Apesar dos indicadores de produtividade desfavoráveis, em 2013 o Brasil comer­cializou US$6,6 bilhões em carne bovina para o exterior, conforme dados da ABIEC6, fato que dá a indicação de que o país é bem competitivo no mercado externo em nível de indústria processadora, apesar de seu baixo rendimento na base de produção. A partir dessas colocações, conclui-se que esta atividade é importante para o país, porém, os diferentes índices de produtividade que os animais destinados ao abate apresentam interferem no equilíbrio do setor. Lembrando-se que eles expressam as bases tecnológicas empregadas na produção e que elas são múltiplas, variando no grau de sofisticação de cada produtor. Contabilizados todos os fatores, vê-se nas estatísticas de abate da produção nacional e de São Paulo, apresentadas nas figuras 1 e 4, o resultado final que é destinado ao consumo interno e às exportações. É claro que não se pode esquecer das leis de mercado, das condições macro e microeconômicas que são extremamente importantes para a definição e orientação do setor.

A soma de bois, vacas e novilhas (Figura 3) é o número total de bovinos enviados para o abate pelo Estado de São Paulo em 2013, que foi de aproximadamente 3,5 milhões de cabeças, 10,3% do total nacional, de 34,4 milhões de cabeças aproximadamente, conforme o Levantamento Trimestral da Produção Pecuária7.

 

A participação do Estado de São Paulo na produção nacional vem decrescendo gradativamente e em 2013 situava-se na terceira posição em número de cabeças abatidas. Os principais Estados produtores são: Mato Grosso, com 5,8 milhões de cabeças; Mato Grosso do Sul, com 4,1 milhões de cabeças, São Paulo, com 3,4 milhões de cabeças; e, na quarta posição, Goiás8.

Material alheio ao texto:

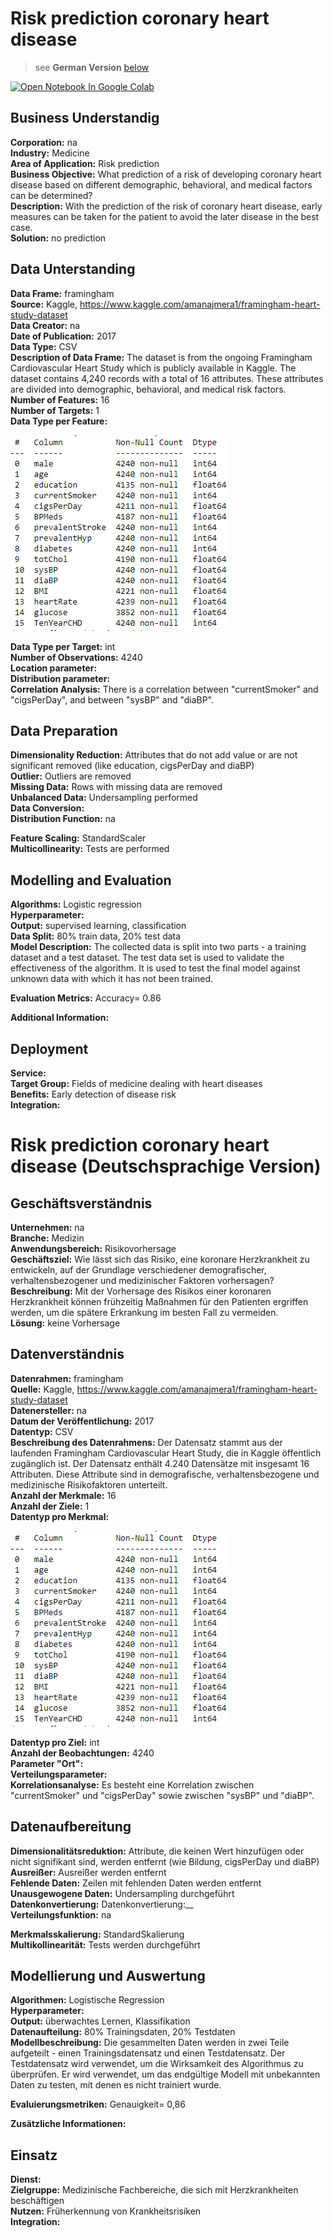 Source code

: # Risk prediction coronary heart disease
>see __German Version__ [below](#German_version)

<a href="https://colab.research.google.com/github/AlexRossmann/machine-learning-services/blob/main/Health/Risk%20prediction%20of%20heart%20disease/notebook.ipynb"><img src="https://colab.research.google.com/assets/colab-badge.svg" alt="Open Notebook In Google Colab"/></a>  



## Business Understandig

__Corporation:__ na     
__Industry:__ Medicine  
__Area of Application:__ Risk prediction   
__Business Objective:__ What prediction of a risk of developing coronary heart disease based on different demographic, behavioral, and medical factors can be determined?    
__Description:__ With the prediction of the risk of coronary heart disease, early measures can be taken for the patient to avoid the later disease in the best case.   
__Solution:__ no prediction         

## Data Unterstanding

__Data Frame:__ framingham    
__Source:__ Kaggle, https://www.kaggle.com/amanajmera1/framingham-heart-study-dataset    
__Data Creator:__ na       
__Date of Publication:__ 2017       
__Data Type:__ CSV    
__Description of Data Frame:__  The dataset is from the ongoing Framingham Cardiovascular Heart Study which is publicly available in Kaggle. The dataset contains 4,240 records with a total of 16 attributes. These attributes are divided into demographic, behavioral, and medical risk factors.   
__Number of Features:__ 16     
__Number of Targets:__ 1     
__Data Type per Feature:__ 

![Data Types Disease Risk](../../images/DataType_Risk.PNG)

__Data Type per Target:__ int      
__Number of Observations:__ 4240      
__Location parameter:__    
__Distribution parameter:__    
__Correlation Analysis:__ There is a correlation between "currentSmoker" and "cigsPerDay", and between "sysBP" and "diaBP".      

## Data Preparation

__Dimensionality Reduction:__ Attributes that do not add value or are not significant removed (like education, cigsPerDay and diaBP)       
__Outlier:__ Outliers are removed     
__Missing Data:__ Rows with missing data are removed      
__Unbalanced Data:__ Undersampling performed    
__Data Conversion:__          
__Distribution Function:__ na    

__Feature Scaling:__ StandardScaler     
__Multicollinearity:__ Tests are performed      

## Modelling and Evaluation  

__Algorithms:__ Logistic regression    
__Hyperparameter:__       
__Output:__ supervised learning, classification     
__Data Split:__ 80% train data, 20% test data       
__Model Description:__ The collected data is split into two parts - a training dataset and a test dataset. The test data set is used to validate the effectiveness of the algorithm. It is used to test the final model against unknown data with which it has not been trained.      

__Evaluation Metrics:__ Accuracy= 0.86      

__Additional Information:__     

## Deployment   

__Service:__    
__Target Group:__ Fields of medicine dealing with heart diseases         
__Benefits:__ Early detection of disease risk    
__Integration:__          

<a id="German_version"></a> 

# Risk prediction coronary heart disease (Deutschsprachige Version)  

## Geschäftsverständnis

__Unternehmen:__ na     
__Branche:__ Medizin  
__Anwendungsbereich:__ Risikovorhersage   
__Geschäftsziel:__ Wie lässt sich das Risiko, eine koronare Herzkrankheit zu entwickeln, auf der Grundlage verschiedener demografischer, verhaltensbezogener und medizinischer Faktoren vorhersagen?    
__Beschreibung:__ Mit der Vorhersage des Risikos einer koronaren Herzkrankheit können frühzeitig Maßnahmen für den Patienten ergriffen werden, um die spätere Erkrankung im besten Fall zu vermeiden.   
__Lösung:__ keine Vorhersage         

## Datenverständnis

__Datenrahmen:__ framingham    
__Quelle:__ Kaggle, https://www.kaggle.com/amanajmera1/framingham-heart-study-dataset    
__Datenersteller:__ na       
__Datum der Veröffentlichung:__ 2017       
__Datentyp:__ CSV    
__Beschreibung des Datenrahmens:__ Der Datensatz stammt aus der laufenden Framingham Cardiovascular Heart Study, die in Kaggle öffentlich zugänglich ist. Der Datensatz enthält 4.240 Datensätze mit insgesamt 16 Attributen. Diese Attribute sind in demografische, verhaltensbezogene und medizinische Risikofaktoren unterteilt.   
__Anzahl der Merkmale:__ 16     
__Anzahl der Ziele:__ 1     
__Datentyp pro Merkmal:__ 

![Data Types Disease Risk](../../images/DataType_Risk.PNG)

__Datentyp pro Ziel:__ int      
__Anzahl der Beobachtungen:__ 4240      
__Parameter "Ort":__    
__Verteilungsparameter:__    
__Korrelationsanalyse:__ Es besteht eine Korrelation zwischen "currentSmoker" und "cigsPerDay" sowie zwischen "sysBP" und "diaBP".      

## Datenaufbereitung

__Dimensionalitätsreduktion:__ Attribute, die keinen Wert hinzufügen oder nicht signifikant sind, werden entfernt (wie Bildung, cigsPerDay und diaBP)       
__Ausreißer:__ Ausreißer werden entfernt     
__Fehlende Daten:__ Zeilen mit fehlenden Daten werden entfernt      
__Unausgewogene Daten:__ Undersampling durchgeführt    
__Datenkonvertierung:__ Datenkonvertierung:__          
__Verteilungsfunktion:__ na    

__Merkmalsskalierung:__ StandardSkalierung     
__Multikollinearität:__ Tests werden durchgeführt      

## Modellierung und Auswertung  

__Algorithmen:__ Logistische Regression    
__Hyperparameter:__       
__Output:__ überwachtes Lernen, Klassifikation     
__Datenaufteilung:__ 80% Trainingsdaten, 20% Testdaten       
__Modellbeschreibung:__ Die gesammelten Daten werden in zwei Teile aufgeteilt - einen Trainingsdatensatz und einen Testdatensatz. Der Testdatensatz wird verwendet, um die Wirksamkeit des Algorithmus zu überprüfen. Er wird verwendet, um das endgültige Modell mit unbekannten Daten zu testen, mit denen es nicht trainiert wurde.      

__Evaluierungsmetriken:__ Genauigkeit= 0,86      

__Zusätzliche Informationen:__     

## Einsatz   

__Dienst:__    
__Zielgruppe:__ Medizinische Fachbereiche, die sich mit Herzkrankheiten beschäftigen         
__Nutzen:__ Früherkennung von Krankheitsrisiken    
__Integration:__
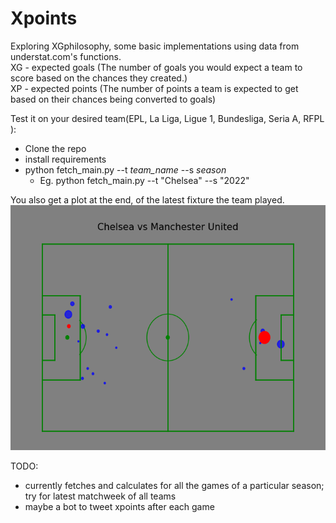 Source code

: # Xpoints
Exploring XGphilosophy, some basic implementations using data from understat.com's functions.  
XG - expected goals (The number of goals you would expect a team to score based on the chances they created.)  
XP - expected points (The number of points a team is expected to get based on their chances being converted to goals)  

Test it on your desired team(EPL, La Liga, Ligue 1, Bundesliga, Seria A, RFPL ):
- Clone the repo
- install requirements
- python fetch_main.py --t *team_name* --s *season*
    - Eg. python fetch_main.py --t "Chelsea" --s "2022"

You also get a plot at the end, of the latest fixture the team played.  
![Chelsea vs Manchester United](https://github.com/sandeshpokhrel54/Xpoints/blob/main/Xg.png)


TODO:
- currently fetches and calculates for all the games of a particular season; try for latest matchweek of all teams
- maybe a bot to tweet xpoints after each game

A produção brasileira está inserida em uma grande cadeia de produção mundial e dentro deste mercado global, segundo dados de previsão do Departamento de Agricultura dos Estados Unidos (USDA)9, destaca-se como o maior exportador de carne bovina do mundo, com o volume exportado em 2013 previsto em 1.821,6 milhões de toneladas em equivalente carcaça.

Toda a conquista do mercado externo e o crescimento da produção nacional a fim de atender a demanda do mercado interno e externo por carne bovina parte de uma base instável, ou seja, ao primeiro sinal de mudança das condições de mercado, as matrizes (Figura 4) e, posteriormente, o mercado de animais de reposição serão os primeiros a manifestar com o descarte ou a retenção de matrizes e, em seguida, com a queda ou o aumento nos preços dos animais de reposição, bezerro, garrote e boi magro, que no fim de tudo determinaram a escassez de animais para o abate.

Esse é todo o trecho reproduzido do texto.